In brief: Sudan says army freed 14 workers
KHARTOUM, Sudan – Sudanese officials say that 14 Chinese road workers have been freed by Sudan’s military, two days after they were reportedly abducted by militants in a remote region in the country’s south. The Chinese embassy said that a total of 29 had gone missing.
State-run Radio Omdurman today quoted South Kordofan governor Ahmed Mohamed Haroun as saying that Sudanese forces “liberated” the workers, who were in good health.
The report says that the army is searching for the remaining missing workers.
Lawmakers end parliament ban
BAGHDAD – Iraq’s Sunni-backed political alliance ended a parliament boycott Sunday, officials said, but the bloc’s ministers will stay away from Cabinet meetings to protest arrests and prosecution of Sunni officials.
The political crisis erupted last month after Iraq’s Shiite-led government issued an arrest warrant against the Sunni Vice President Tareq al-Hashemi on terrorism charges.
In protest, Iraqiya lawmakers and ministers boycotted parliament and Cabinet sessions, bringing government work to a standstill.
A spokeswoman for the Iraqiya bloc said its lawmakers will return to the parliament when it reconvenes Tuesday.
Sarkozy vows tax increase
PARIS – In a big pre-election gamble, President Nicolas Sarkozy has promised a hike in France’s consumption tax to pay for a new measure aimed to lower the high cost of labor and boost job creation.

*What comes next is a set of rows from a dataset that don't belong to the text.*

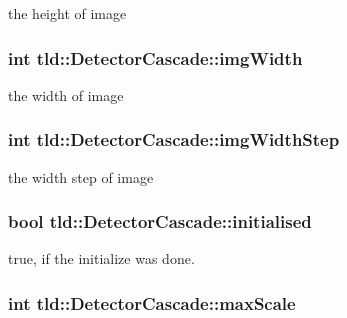 the height of image 

\hypertarget{classtld_1_1DetectorCascade_a593db7c6ab225f17ac02cd9ef5faebd2}{
\subsubsection[{img\-Width}]{\setlength{\rightskip}{0pt plus 5cm}int tld\-::\-Detector\-Cascade\-::img\-Width}}\label{classtld_1_1DetectorCascade_a593db7c6ab225f17ac02cd9ef5faebd2}


the width of image 

\hypertarget{classtld_1_1DetectorCascade_aa47c6463f1ae23868551a4c82c555f24}{
\subsubsection[{img\-Width\-Step}]{\setlength{\rightskip}{0pt plus 5cm}int tld\-::\-Detector\-Cascade\-::img\-Width\-Step}}\label{classtld_1_1DetectorCascade_aa47c6463f1ae23868551a4c82c555f24}


the width step of image 

\hypertarget{classtld_1_1DetectorCascade_a4a61cd265a92bce6f8f148db532a1789}{
\subsubsection[{initialised}]{\setlength{\rightskip}{0pt plus 5cm}bool tld\-::\-Detector\-Cascade\-::initialised}}\label{classtld_1_1DetectorCascade_a4a61cd265a92bce6f8f148db532a1789}


true, if the initialize was done. 

\hypertarget{classtld_1_1DetectorCascade_aac2cd4b31c290d1eeba69591cbb65ce4}{
\subsubsection[{max\-Scale}]{\setlength{\rightskip}{0pt plus 5cm}int tld\-::\-Detector\-Cascade\-::max\-Scale}}\label{classtld_1_1DetectorCascade_aac2cd4b31c290d1eeba69591cbb65ce4}


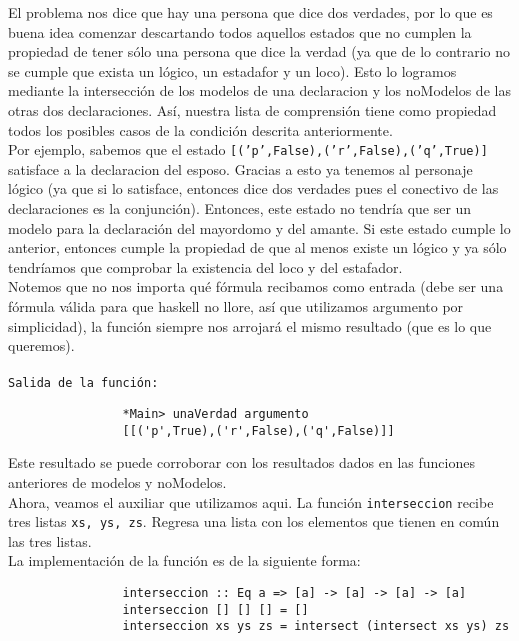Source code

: \documentclass[letterpaper,12pt]{article}
\begin{document}
\begin{itemize}
\begin{itemize}
            El problema nos dice que hay una persona que dice dos verdades, 
            por lo que es buena idea comenzar descartando todos aquellos 
            estados que no cumplen la propiedad de tener sólo una persona 
            que dice la verdad (ya que de lo contrario no se cumple que 
            exista un lógico, un estadafor y un loco). Esto lo logramos 
            mediante la intersección de los modelos de una declaracion y los
            noModelos de las otras dos declaraciones. Así, nuestra lista de 
            comprensión tiene como propiedad todos los posibles casos de la 
            condición descrita anteriormente.\\
            Por ejemplo, sabemos que el estado 
            \texttt{[('p',False),('r',False),('q',True)]} satisface a la 
            declaracion del esposo. Gracias a esto ya tenemos al personaje 
            lógico (ya que si lo satisface, entonces dice dos verdades pues
            el conectivo de las declaraciones es la conjunción). Entonces, 
            este estado no tendría que ser un modelo para la declaración del
            mayordomo y del amante. Si este estado cumple lo anterior, 
            entonces cumple la propiedad de que al menos existe un lógico y
            ya sólo tendríamos que comprobar la existencia del loco y del 
            estafador. \\
            Notemos que no nos importa qué fórmula recibamos como entrada 
            (debe ser una fórmula válida para que haskell no llore, así que 
            utilizamos argumento por simplicidad), la función siempre nos 
            arrojará el mismo resultado (que es lo que queremos). \\ \\
            \texttt{Salida de la función:}
            \begin{lstlisting}
                *Main> unaVerdad argumento
                [[('p',True),('r',False),('q',False)]]
            \end{lstlisting}

            Este resultado se puede corroborar con los resultados dados en 
            las funciones anteriores de modelos y noModelos. \\
            Ahora, veamos el auxiliar que utilizamos aqui. La función 
            \texttt{interseccion} recibe tres listas \texttt{xs, ys, zs}. 
            Regresa una lista con los elementos que tienen en común las tres
            listas. \\
            La implementación de la función es de la siguiente forma:
            \begin{lstlisting}
                interseccion :: Eq a => [a] -> [a] -> [a] -> [a]
                interseccion [] [] [] = [] 
                interseccion xs ys zs = intersect (intersect xs ys) zs
            \end{lstlisting}


\end{itemize}
\end{itemize}
\end{document}
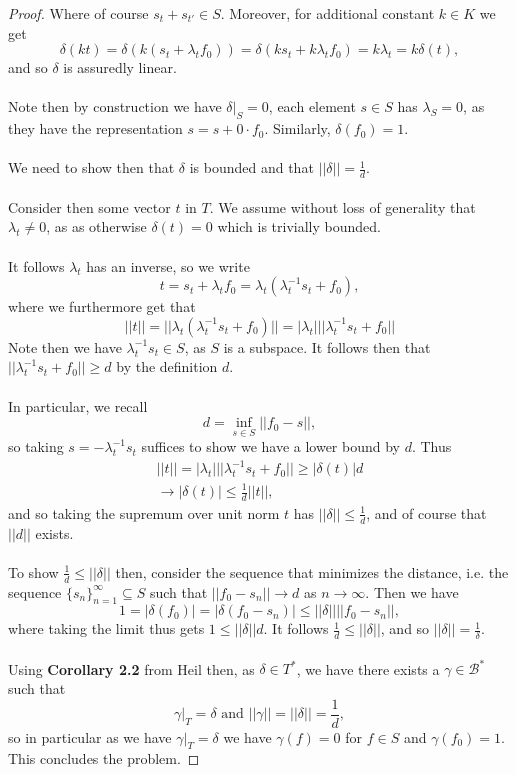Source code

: \documentclass[12pt]{article}
\newenvironment{ex}[2][Exercise]{\begin{trivlist}
\item[\hskip \labelsep {\bfseries #1}\hskip \labelsep {\bfseries #2.}]}{\end{trivlist}}
\begin{document}
\begin{ex}{19}
\begin{proof}
        Where of course $s_t + s_{t'} \in S$. Moreover, for additional constant $k \in K$ we get 
        $$\delta(kt) = \delta(k(s_t + \lambda_tf_0)) = \delta(ks_t + k\lambda_tf_0) = k\lambda_t = k\delta(t),$$
        and so $\delta$ is assuredly linear. \\ \\
        Note then by construction we have $\delta \vert_S = 0$, each element $s \in S$ has $\lambda_S = 0$, as they have the representation $s = s + 0\cdot f_0$. Similarly, $\delta(f_0) = 1$. \\ \\
        We need to show then that $\delta$ is bounded and that $||\delta|| = \frac{1}{d}$. \\ \\
        Consider then some vector $t$ in $T$. We assume without loss of generality that $\lambda_t \neq 0$, as as otherwise $\delta(t) = 0$ which is trivially bounded. \\ \\
        It follows $\lambda_t$ has an inverse, so we write 
        $$t = s_t + \lambda_tf_0 = \lambda_t(\lambda_t^{-1}s_t + f_0),$$
        where we furthermore get that 
        $$||t|| = ||\lambda_t(\lambda_t^{-1}s_t + f_0)|| = |\lambda_t|||\lambda_t^{-1}s_t + f_0||$$
        Note then we have $\lambda_t^{-1}s_t \in S$, as $S$ is a subspace. It follows then that $||\lambda_t^{-1}s_t + f_0|| \geq d$ by the definition $d$. \\ \\
        In particular, we recall 
        $$d = \underset{s \in S}{\inf} ||f_0 - s||,$$
        so taking $s = -\lambda_t^{-1}s_t$ suffices to show we have a lower bound by $d$. Thus 
        \begin{align*}
            ||t|| = |\lambda_t|||\lambda_t^{-1}s_t + f_0|| \geq |\delta(t)|d \\
            \longrightarrow |\delta(t)| \leq \frac{1}{d}||t||,
        \end{align*}
        and so taking the supremum over unit norm $t$ has $||\delta|| \leq \frac{1}{d}$, and of course that $||d||$ exists. \\ \\
        To show $\frac{1}{d} \leq ||\delta||$ then, consider the sequence that minimizes the distance, i.e. the sequence $\{s_n\}_{n = 1}^\infty \subseteq S$ such that $||f_0 - s_n|| \rightarrow d$ as $n \rightarrow \infty$. Then we have 
        $$1 = |\delta(f_0)| = |\delta(f_0 - s_n)| \leq ||\delta||||f_0 - s_n||,$$
        where taking the limit thus gets $1 \leq ||\delta||d$. It follows $\frac{1}{d} \leq ||\delta||$, and so $||\delta|| = \frac{1}{\delta}$. \\ \\
        Using \textbf{Corollary 2.2} from Heil then, as $\delta \in T^*$, we have there exists a $\gamma \in \mathcal{B}^*$ such that 
        $$\gamma \vert_T = \delta \text{ and } ||\gamma|| = ||\delta|| = \frac{1}{d},$$
        so in particular as we have $\gamma \vert_T = \delta$ we have $\gamma(f) = 0$ for $f \in S$ and $\gamma(f_0) = 1$. This concludes the problem. 
    \end{proof}
\end{ex}
\end{document}
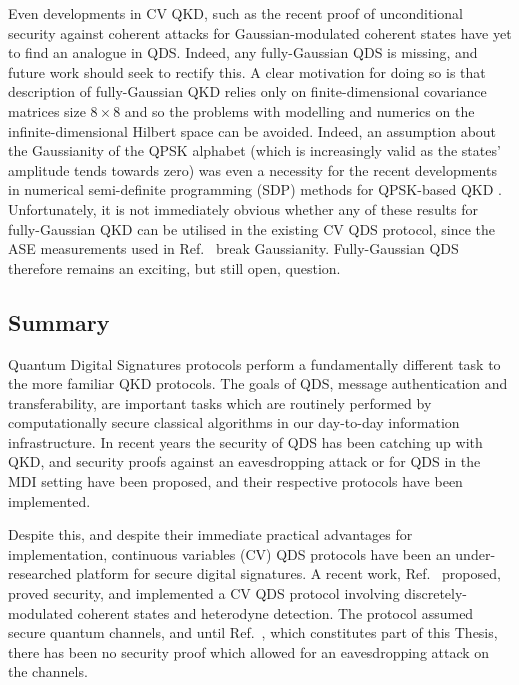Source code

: Even developments in CV QKD, such as the recent proof of unconditional security against coherent attacks for Gaussian-modulated coherent states \cite{Leverrier2017} have yet to find an analogue in QDS. Indeed, any fully-Gaussian QDS is missing, and future work should seek to rectify this. A clear motivation for doing so is that description of fully-Gaussian QKD relies only on finite-dimensional covariance matrices size $8 \times 8$ \cite{Laudenbach2017} and so the problems with modelling and numerics on the infinite-dimensional Hilbert space can be avoided. Indeed, an assumption about the Gaussianity of the QPSK alphabet (which is increasingly valid as the states' amplitude tends towards zero) was even a necessity for the recent developments in numerical semi-definite programming (SDP) methods for QPSK-based QKD \cite{Lin2019, Ghorai2019}. Unfortunately, it is not immediately obvious whether any of these results for fully-Gaussian QKD can be utilised in the existing CV QDS protocol, since the ASE measurements used in Ref.~\cite{Croal2016} break Gaussianity. Fully-Gaussian QDS therefore remains an exciting, but still open, question.


\subsection{Summary}
Quantum Digital Signatures protocols perform a fundamentally different task to the more familiar QKD protocols. The goals of QDS, message authentication and transferability, are important tasks which are routinely performed by computationally secure classical algorithms in our day-to-day information infrastructure. In recent years the security of QDS has been catching up with QKD, and security proofs against an eavesdropping attack \cite{Amiri2016, Yin2016} or for QDS in the MDI setting \cite{Puthoor2016} have been proposed, and their respective protocols have been implemented. 

Despite this, and despite their immediate practical advantages for implementation, continuous variables (CV) QDS protocols have been an under-researched platform for secure digital signatures.  A recent work, Ref.~\cite{Croal2016} proposed, proved security, and implemented a CV QDS protocol involving discretely-modulated coherent states and heterodyne detection. The protocol assumed secure quantum channels, and until Ref.~\cite{Thornton2019}, which constitutes part of this Thesis, there has been no security proof which allowed for an eavesdropping attack on the channels.

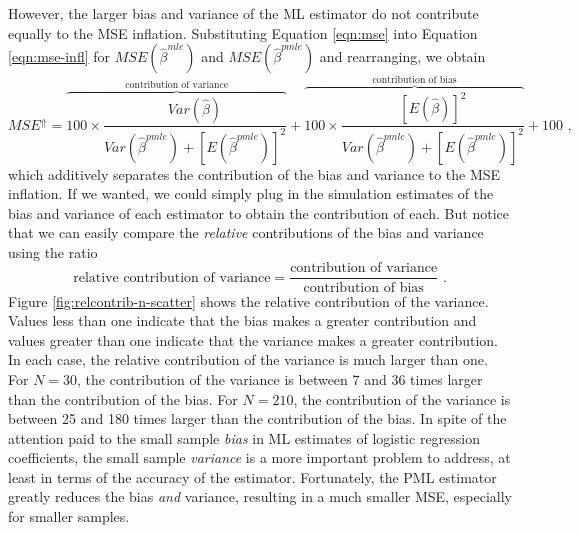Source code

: \documentclass[12pt]{article}
\begin{document}
However, the larger bias and variance of the ML estimator do not contribute equally to the MSE inflation.
Substituting Equation \ref{eqn:mse} into Equation \ref{eqn:mse-infl} for $MSE(\hat{\beta}^{mle})$ and $MSE(\hat{\beta}^{pmle})$ and rearranging, we obtain
\begin{equation}
MSE^\Uparrow = \overbrace{100 \times \dfrac{Var(\hat{\beta})}{Var(\hat{\beta}^{pmle}) + [E(\hat{\beta}^{pmle})]^2}}^{\text{contribution of variance}} + \overbrace{100 \times \dfrac{[E(\hat{\beta})]^2}{Var(\hat{\beta}^{pmle}) + [E(\hat{\beta}^{pmle})]^2}}^{\text{contribution of bias}}  + 100 \text{ ,} \nonumber
\end{equation}
\noindent which additively separates the contribution of the bias and variance to the MSE inflation.
If we wanted, we could simply plug in the simulation estimates of the bias and variance of each estimator to obtain the contribution of each.
But notice that we can easily compare the \textit{relative} contributions of the bias and variance using the ratio
\begin{equation}\label{eqn:rel-contrib}
\text{relative contribution of variance} = \dfrac{\text{contribution of variance}}{\text{contribution of bias}} \text{ .}
\end{equation}
\noindent Figure \ref{fig:relcontrib-n-scatter} shows the relative contribution of the variance.
Values less than one indicate that the bias makes a greater contribution and values greater than one indicate that the variance makes a greater contribution.
In each case, the relative contribution of the variance is much larger than one.
For $N = 30$, the contribution of the variance is between 7 and 36 times larger than the contribution of the bias.
For $N = 210$, the contribution of the variance is between 25 and 180 times larger than the contribution of the bias.
In spite of the attention paid to the small sample \textit{bias} in ML estimates of logistic regression coefficients, the small sample \textit{variance} is a more important problem to address, at least in terms of the accuracy of the estimator.
Fortunately, the PML estimator greatly reduces the bias \textit{and} variance, resulting in a much smaller MSE, especially for smaller samples.
\end{document}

Sarkozy has gone on national TV to say his conservative government will announce a 1.6 percent increase in the value-added tax, to 21.2 percent – and raise fees on investment income.
Sarkozy said Sunday the new tax revenues aimed to let the state take over payment of some worker benefits now paid for by employers – as a way to lower high labor costs and make French products more competitive.
Sarkozy stopped short of announcing his widely expected candidacy for the two-round presidential election in April and May.
Most polls show Sarkozy trails Socialist nominee Francois Hollande.